Source records:
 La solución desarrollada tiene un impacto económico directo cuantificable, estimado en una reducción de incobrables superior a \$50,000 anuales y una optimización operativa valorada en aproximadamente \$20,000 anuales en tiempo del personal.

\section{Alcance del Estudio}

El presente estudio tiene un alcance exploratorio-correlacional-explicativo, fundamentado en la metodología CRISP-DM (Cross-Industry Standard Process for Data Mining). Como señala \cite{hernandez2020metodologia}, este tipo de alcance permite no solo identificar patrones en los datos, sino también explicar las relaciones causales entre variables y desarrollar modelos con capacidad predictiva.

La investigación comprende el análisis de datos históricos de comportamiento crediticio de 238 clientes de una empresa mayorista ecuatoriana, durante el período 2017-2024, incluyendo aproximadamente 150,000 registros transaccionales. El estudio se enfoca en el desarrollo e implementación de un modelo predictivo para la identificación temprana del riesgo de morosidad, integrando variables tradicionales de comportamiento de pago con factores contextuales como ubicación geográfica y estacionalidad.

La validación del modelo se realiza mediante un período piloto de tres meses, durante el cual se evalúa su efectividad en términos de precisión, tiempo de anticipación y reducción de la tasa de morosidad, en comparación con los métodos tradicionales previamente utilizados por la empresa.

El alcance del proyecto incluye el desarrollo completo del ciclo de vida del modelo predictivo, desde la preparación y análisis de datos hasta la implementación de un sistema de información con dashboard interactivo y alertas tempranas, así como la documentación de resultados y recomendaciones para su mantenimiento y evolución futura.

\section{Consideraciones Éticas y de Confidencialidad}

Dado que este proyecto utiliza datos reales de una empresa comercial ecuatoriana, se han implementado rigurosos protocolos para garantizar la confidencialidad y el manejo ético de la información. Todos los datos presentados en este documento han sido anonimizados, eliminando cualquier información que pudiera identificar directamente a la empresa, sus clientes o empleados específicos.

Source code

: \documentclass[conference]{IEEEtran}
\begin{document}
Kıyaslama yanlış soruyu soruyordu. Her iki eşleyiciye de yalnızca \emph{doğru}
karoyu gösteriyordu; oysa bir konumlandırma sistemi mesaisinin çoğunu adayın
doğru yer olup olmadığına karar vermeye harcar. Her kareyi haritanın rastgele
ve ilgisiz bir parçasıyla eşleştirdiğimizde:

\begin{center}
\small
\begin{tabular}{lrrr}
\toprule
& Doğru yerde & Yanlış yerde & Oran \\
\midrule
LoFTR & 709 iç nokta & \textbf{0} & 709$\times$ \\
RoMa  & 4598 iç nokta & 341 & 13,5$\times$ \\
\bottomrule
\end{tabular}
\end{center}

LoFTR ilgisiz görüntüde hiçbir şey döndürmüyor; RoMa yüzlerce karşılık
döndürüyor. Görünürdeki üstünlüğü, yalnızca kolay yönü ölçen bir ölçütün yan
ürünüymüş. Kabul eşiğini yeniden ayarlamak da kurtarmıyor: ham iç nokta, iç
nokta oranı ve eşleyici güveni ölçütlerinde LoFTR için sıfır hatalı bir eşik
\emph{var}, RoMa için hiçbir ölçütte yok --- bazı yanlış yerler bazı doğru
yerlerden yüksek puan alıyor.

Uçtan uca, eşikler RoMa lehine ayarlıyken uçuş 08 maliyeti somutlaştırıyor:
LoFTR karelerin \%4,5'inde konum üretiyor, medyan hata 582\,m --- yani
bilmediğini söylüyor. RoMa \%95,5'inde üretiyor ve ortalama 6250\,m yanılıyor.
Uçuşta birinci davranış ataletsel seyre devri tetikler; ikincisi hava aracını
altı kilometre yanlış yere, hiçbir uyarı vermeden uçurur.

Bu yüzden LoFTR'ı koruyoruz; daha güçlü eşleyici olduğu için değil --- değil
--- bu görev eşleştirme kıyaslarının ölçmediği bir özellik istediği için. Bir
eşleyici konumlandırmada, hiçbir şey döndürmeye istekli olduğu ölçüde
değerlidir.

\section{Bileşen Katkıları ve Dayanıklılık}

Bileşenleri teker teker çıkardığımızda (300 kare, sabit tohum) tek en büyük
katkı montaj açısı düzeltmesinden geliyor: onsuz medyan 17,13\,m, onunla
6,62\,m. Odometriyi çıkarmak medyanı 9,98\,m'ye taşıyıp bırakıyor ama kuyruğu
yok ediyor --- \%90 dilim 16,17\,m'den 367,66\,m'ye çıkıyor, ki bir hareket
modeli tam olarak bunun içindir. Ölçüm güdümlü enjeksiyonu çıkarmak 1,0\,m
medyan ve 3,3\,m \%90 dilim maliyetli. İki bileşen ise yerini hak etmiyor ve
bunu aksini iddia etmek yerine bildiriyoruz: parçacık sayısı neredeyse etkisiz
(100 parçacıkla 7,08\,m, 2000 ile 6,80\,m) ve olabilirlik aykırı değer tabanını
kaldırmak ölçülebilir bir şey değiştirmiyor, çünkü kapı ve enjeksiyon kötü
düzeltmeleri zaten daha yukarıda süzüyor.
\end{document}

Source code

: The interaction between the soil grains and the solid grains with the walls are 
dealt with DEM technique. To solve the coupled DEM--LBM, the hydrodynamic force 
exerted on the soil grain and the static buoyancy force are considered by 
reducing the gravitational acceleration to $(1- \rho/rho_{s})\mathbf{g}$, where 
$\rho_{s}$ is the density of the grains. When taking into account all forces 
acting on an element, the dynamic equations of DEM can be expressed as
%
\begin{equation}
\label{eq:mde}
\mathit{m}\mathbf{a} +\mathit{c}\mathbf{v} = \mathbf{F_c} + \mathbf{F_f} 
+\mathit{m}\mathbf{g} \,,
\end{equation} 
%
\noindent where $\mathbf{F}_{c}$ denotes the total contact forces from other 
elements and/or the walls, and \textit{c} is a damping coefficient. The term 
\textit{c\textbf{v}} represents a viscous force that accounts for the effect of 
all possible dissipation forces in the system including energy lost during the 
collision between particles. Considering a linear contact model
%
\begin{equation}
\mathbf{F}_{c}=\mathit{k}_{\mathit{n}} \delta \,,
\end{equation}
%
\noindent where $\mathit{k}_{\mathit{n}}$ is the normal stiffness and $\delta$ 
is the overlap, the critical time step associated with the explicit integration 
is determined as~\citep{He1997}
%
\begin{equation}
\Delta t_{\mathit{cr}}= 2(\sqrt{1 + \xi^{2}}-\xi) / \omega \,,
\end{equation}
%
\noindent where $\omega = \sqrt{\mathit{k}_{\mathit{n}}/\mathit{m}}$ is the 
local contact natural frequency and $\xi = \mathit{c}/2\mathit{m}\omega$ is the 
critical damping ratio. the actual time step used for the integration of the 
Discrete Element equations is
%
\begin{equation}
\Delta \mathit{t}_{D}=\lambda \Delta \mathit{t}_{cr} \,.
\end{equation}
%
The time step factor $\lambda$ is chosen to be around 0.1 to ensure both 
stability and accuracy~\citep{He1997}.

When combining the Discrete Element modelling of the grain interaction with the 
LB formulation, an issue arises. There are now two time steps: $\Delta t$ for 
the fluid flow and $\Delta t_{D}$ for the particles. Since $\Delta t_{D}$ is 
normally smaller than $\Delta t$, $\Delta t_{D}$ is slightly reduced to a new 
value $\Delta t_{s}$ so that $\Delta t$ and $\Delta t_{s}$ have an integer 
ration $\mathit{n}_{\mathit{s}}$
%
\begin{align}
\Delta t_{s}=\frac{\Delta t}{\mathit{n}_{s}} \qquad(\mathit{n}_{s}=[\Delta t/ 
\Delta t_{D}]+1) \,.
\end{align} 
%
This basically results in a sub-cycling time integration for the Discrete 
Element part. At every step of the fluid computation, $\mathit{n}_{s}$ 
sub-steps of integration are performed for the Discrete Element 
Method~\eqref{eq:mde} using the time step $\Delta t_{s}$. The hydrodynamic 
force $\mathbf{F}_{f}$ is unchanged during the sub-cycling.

(To do) Your task is to reproduce the records in full, without any alteration.

(Reply to the exercise)
 La solución desarrollada tiene un impacto económico directo cuantificable, estimado en una reducción de incobrables superior a \$50,000 anuales y una optimización operativa valorada en aproximadamente \$20,000 anuales en tiempo del personal.

\section{Alcance del Estudio}

El presente estudio tiene un alcance exploratorio-correlacional-explicativo, fundamentado en la metodología CRISP-DM (Cross-Industry Standard Process for Data Mining). Como señala \cite{hernandez2020metodologia}, este tipo de alcance permite no solo identificar patrones en los datos, sino también explicar las relaciones causales entre variables y desarrollar modelos con capacidad predictiva.

La investigación comprende el análisis de datos históricos de comportamiento crediticio de 238 clientes de una empresa mayorista ecuatoriana, durante el período 2017-2024, incluyendo aproximadamente 150,000 registros transaccionales. El estudio se enfoca en el desarrollo e implementación de un modelo predictivo para la identificación temprana del riesgo de morosidad, integrando variables tradicionales de comportamiento de pago con factores contextuales como ubicación geográfica y estacionalidad.

La validación del modelo se realiza mediante un período piloto de tres meses, durante el cual se evalúa su efectividad en términos de precisión, tiempo de anticipación y reducción de la tasa de morosidad, en comparación con los métodos tradicionales previamente utilizados por la empresa.

El alcance del proyecto incluye el desarrollo completo del ciclo de vida del modelo predictivo, desde la preparación y análisis de datos hasta la implementación de un sistema de información con dashboard interactivo y alertas tempranas, así como la documentación de resultados y recomendaciones para su mantenimiento y evolución futura.

\section{Consideraciones Éticas y de Confidencialidad}

Dado que este proyecto utiliza datos reales de una empresa comercial ecuatoriana, se han implementado rigurosos protocolos para garantizar la confidencialidad y el manejo ético de la información. Todos los datos presentados en este documento han sido anonimizados, eliminando cualquier información que pudiera identificar directamente a la empresa, sus clientes o empleados específicos.

Source code

: \documentclass[conference]{IEEEtran}
\begin{document}
Kıyaslama yanlış soruyu soruyordu. Her iki eşleyiciye de yalnızca \emph{doğru}
karoyu gösteriyordu; oysa bir konumlandırma sistemi mesaisinin çoğunu adayın
doğru yer olup olmadığına karar vermeye harcar. Her kareyi haritanın rastgele
ve ilgisiz bir parçasıyla eşleştirdiğimizde:

\begin{center}
\small
\begin{tabular}{lrrr}
\toprule
& Doğru yerde & Yanlış yerde & Oran \\
\midrule
LoFTR & 709 iç nokta & \textbf{0} & 709$\times$ \\
RoMa  & 4598 iç nokta & 341 & 13,5$\times$ \\
\bottomrule
\end{tabular}
\end{center}

LoFTR ilgisiz görüntüde hiçbir şey döndürmüyor; RoMa yüzlerce karşılık
döndürüyor. Görünürdeki üstünlüğü, yalnızca kolay yönü ölçen bir ölçütün yan
ürünüymüş. Kabul eşiğini yeniden ayarlamak da kurtarmıyor: ham iç nokta, iç
nokta oranı ve eşleyici güveni ölçütlerinde LoFTR için sıfır hatalı bir eşik
\emph{var}, RoMa için hiçbir ölçütte yok --- bazı yanlış yerler bazı doğru
yerlerden yüksek puan alıyor.

Uçtan uca, eşikler RoMa lehine ayarlıyken uçuş 08 maliyeti somutlaştırıyor:
LoFTR karelerin \%4,5'inde konum üretiyor, medyan hata 582\,m --- yani
bilmediğini söylüyor. RoMa \%95,5'inde üretiyor ve ortalama 6250\,m yanılıyor.
Uçuşta birinci davranış ataletsel seyre devri tetikler; ikincisi hava aracını
altı kilometre yanlış yere, hiçbir uyarı vermeden uçurur.

Bu yüzden LoFTR'ı koruyoruz; daha güçlü eşleyici olduğu için değil --- değil
--- bu görev eşleştirme kıyaslarının ölçmediği bir özellik istediği için. Bir
eşleyici konumlandırmada, hiçbir şey döndürmeye istekli olduğu ölçüde
değerlidir.

\section{Bileşen Katkıları ve Dayanıklılık}

Bileşenleri teker teker çıkardığımızda (300 kare, sabit tohum) tek en büyük
katkı montaj açısı düzeltmesinden geliyor: onsuz medyan 17,13\,m, onunla
6,62\,m. Odometriyi çıkarmak medyanı 9,98\,m'ye taşıyıp bırakıyor ama kuyruğu
yok ediyor --- \%90 dilim 16,17\,m'den 367,66\,m'ye çıkıyor, ki bir hareket
modeli tam olarak bunun içindir. Ölçüm güdümlü enjeksiyonu çıkarmak 1,0\,m
medyan ve 3,3\,m \%90 dilim maliyetli. İki bileşen ise yerini hak etmiyor ve
bunu aksini iddia etmek yerine bildiriyoruz: parçacık sayısı neredeyse etkisiz
(100 parçacıkla 7,08\,m, 2000 ile 6,80\,m) ve olabilirlik aykırı değer tabanını
kaldırmak ölçülebilir bir şey değiştirmiyor, çünkü kapı ve enjeksiyon kötü
düzeltmeleri zaten daha yukarıda süzüyor.
\end{document}

Source code

: The interaction between the soil grains and the solid grains with the walls are 
dealt with DEM technique. To solve the coupled DEM--LBM, the hydrodynamic force 
exerted on the soil grain and the static buoyancy force are considered by 
reducing the gravitational acceleration to $(1- \rho/rho_{s})\mathbf{g}$, where 
$\rho_{s}$ is the density of the grains. When taking into account all forces 
acting on an element, the dynamic equations of DEM can be expressed as
%
\begin{equation}
\label{eq:mde}
\mathit{m}\mathbf{a} +\mathit{c}\mathbf{v} = \mathbf{F_c} + \mathbf{F_f} 
+\mathit{m}\mathbf{g} \,,
\end{equation} 
%
\noindent where $\mathbf{F}_{c}$ denotes the total contact forces from other 
elements and/or the walls, and \textit{c} is a damping coefficient. The term 
\textit{c\textbf{v}} represents a viscous force that accounts for the effect of 
all possible dissipation forces in the system including energy lost during the 
collision between particles. Considering a linear contact model
%
\begin{equation}
\mathbf{F}_{c}=\mathit{k}_{\mathit{n}} \delta \,,
\end{equation}
%
\noindent where $\mathit{k}_{\mathit{n}}$ is the normal stiffness and $\delta$ 
is the overlap, the critical time step associated with the explicit integration 
is determined as~\citep{He1997}
%
\begin{equation}
\Delta t_{\mathit{cr}}= 2(\sqrt{1 + \xi^{2}}-\xi) / \omega \,,
\end{equation}
%
\noindent where $\omega = \sqrt{\mathit{k}_{\mathit{n}}/\mathit{m}}$ is the 
local contact natural frequency and $\xi = \mathit{c}/2\mathit{m}\omega$ is the 
critical damping ratio. the actual time step used for the integration of the 
Discrete Element equations is
%
\begin{equation}
\Delta \mathit{t}_{D}=\lambda \Delta \mathit{t}_{cr} \,.
\end{equation}
%
The time step factor $\lambda$ is chosen to be around 0.1 to ensure both 
stability and accuracy~\citep{He1997}.

When combining the Discrete Element modelling of the grain interaction with the 
LB formulation, an issue arises. There are now two time steps: $\Delta t$ for 
the fluid flow and $\Delta t_{D}$ for the particles. Since $\Delta t_{D}$ is 
normally smaller than $\Delta t$, $\Delta t_{D}$ is slightly reduced to a new 
value $\Delta t_{s}$ so that $\Delta t$ and $\Delta t_{s}$ have an integer 
ration $\mathit{n}_{\mathit{s}}$
%
\begin{align}
\Delta t_{s}=\frac{\Delta t}{\mathit{n}_{s}} \qquad(\mathit{n}_{s}=[\Delta t/ 
\Delta t_{D}]+1) \,.
\end{align} 
%
This basically results in a sub-cycling time integration for the Discrete 
Element part. At every step of the fluid computation, $\mathit{n}_{s}$ 
sub-steps of integration are performed for the Discrete Element 
Method~\eqref{eq:mde} using the time step $\Delta t_{s}$. The hydrodynamic 
force $\mathbf{F}_{f}$ is unchanged during the sub-cycling.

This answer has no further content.